Kaum muda yg semula memberontak krn sangat marah kepada pemerintahnya kemudian menjadi ragu dengan pemberontakan mereka tsb. Buat apa bersusah payah hidup di hutan atau di gunung, jika di kampung mereka lebih nyaman dan makmur. Lapangan pekerjaan banyak, cari duit juga mudah. Sehingga akhirnya satu persatu mereka kembali ke kampung halamannya. Bahkan para pemimpin pemberontak tsb diberi jabatan strategis sesuai tingkat kepemimpinan mereka, dan peran sertanya memajukan daerah masing2, tidak dihukum ataupun diasingkan. Karena didasari kesadaran bahwa bagaimanapun mereka adalah saudara mereka sendiri, anak bangsa mereka sendiri.
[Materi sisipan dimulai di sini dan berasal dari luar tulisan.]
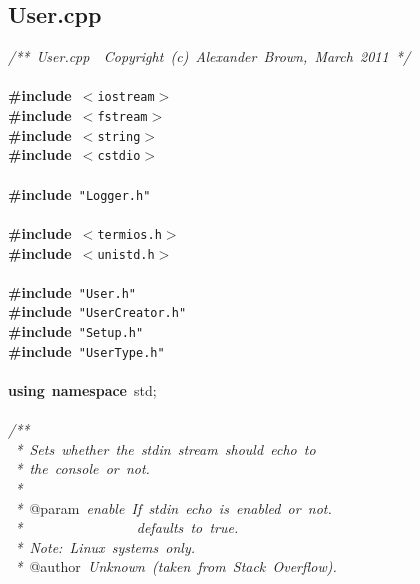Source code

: \clearpage
\normalsize
\rmfamily
\subsection{User.cpp}
\scriptsize
\sffamily
\noindent
\mbox{}\textit{/**\ User.cpp\ \ Copyright\ (c)\ Alexander\ Brown,\ March\ 2011\ */} \\
\mbox{} \\
\mbox{}\textbf{\#include}\ \texttt{$<$iostream$>$} \\
\mbox{}\textbf{\#include}\ \texttt{$<$fstream$>$} \\
\mbox{}\textbf{\#include}\ \texttt{$<$string$>$} \\
\mbox{}\textbf{\#include}\ \texttt{$<$cstdio$>$} \\
\mbox{} \\
\mbox{}\textbf{\#include}\ \texttt{"{}Logger.h"{}} \\
\mbox{} \\
\mbox{}\textbf{\#include}\ \texttt{$<$termios.h$>$} \\
\mbox{}\textbf{\#include}\ \texttt{$<$unistd.h$>$} \\
\mbox{} \\
\mbox{}\textbf{\#include}\ \texttt{"{}User.h"{}} \\
\mbox{}\textbf{\#include}\ \texttt{"{}UserCreator.h"{}} \\
\mbox{}\textbf{\#include}\ \texttt{"{}Setup.h"{}} \\
\mbox{}\textbf{\#include}\ \texttt{"{}UserType.h"{}} \\
\mbox{} \\
\mbox{}\textbf{using}\ \textbf{namespace}\ std; \\
\mbox{} \\
\mbox{}\textit{/**} \\
\mbox{}\textit{\ *\ Sets\ whether\ the\ stdin\ stream\ should\ echo\ to} \\
\mbox{}\textit{\ *\ the\ console\ or\ not.} \\
\mbox{}\textit{\ *} \\
\mbox{}\textit{\ *\ }@param\textit{\ enable\ If\ stdin\ echo\ is\ enabled\ or\ not.} \\
\mbox{}\textit{\ *\ \ \ \ \ \ \ \ \ \ \ \ \ \ \ \ defaults\ to\ true.} \\
\mbox{}\textit{\ *\ Note:\ Linux\ systems\ only.} \\
\mbox{}\textit{\ *\ }@author\textit{\ Unknown\ (taken\ from\ Stack\ Overflow).} \\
Dan jika kita menengok kembali saat ini, pengaruh modernisasi itu justru telah merembet ke Vietnam. Ikut melunturkan pengaruh komunis di sana. Dan perlahan namun pasti, tingkat ekonominya mulai merangsek Indonesia dan Malaysia, dua raksasa ekonomi pendahulu di Asia Tenggara.

Raksasa yg makin terpuruk karena tidak pernah bisa menghargai kehebatan anak bangsanya sendiri, dengan kebanggaan atas produk2 import-nya yang makin konsumtif, yang makin membebani neraca keuangannya, dan secara meyakinkan membunuh potensi di dlm negerinya sendiri, bahkan termasuk industri gula pasir dan industri garamnya. Kalau perlu, pemimpin perusahaannya pun diimpor saja dari luar negri.

Malaysia sekarang mulai berbenah untuk sadar diri dengan nasionalismenya, untuk berbangga dengan penggunaan produk dalam negrinya sendiri. Produk untuk rumah tangga berbahan kayu dan plastik, mobil nasional, bahan bakar biofuel produksi sendiri berupa ethanol dan biodiesel, pariwisatanya yg makin mendunia dengan "malaysia thrully asia". Dan sebagai sarana pertumbuhan ekonominya, jalan raya dan jalan tol ("lebuh raya" kata mereka) semakin nyaman diselusuri sedari perbatasan Singapura di selatan sampai dengan perbatasan Thailand di utara. Lantai jalannya cor beton mutu tinggi yg lebar hingga bersap tiga atau bahkan empat, tidak berlobang, tidak pula bergelombang.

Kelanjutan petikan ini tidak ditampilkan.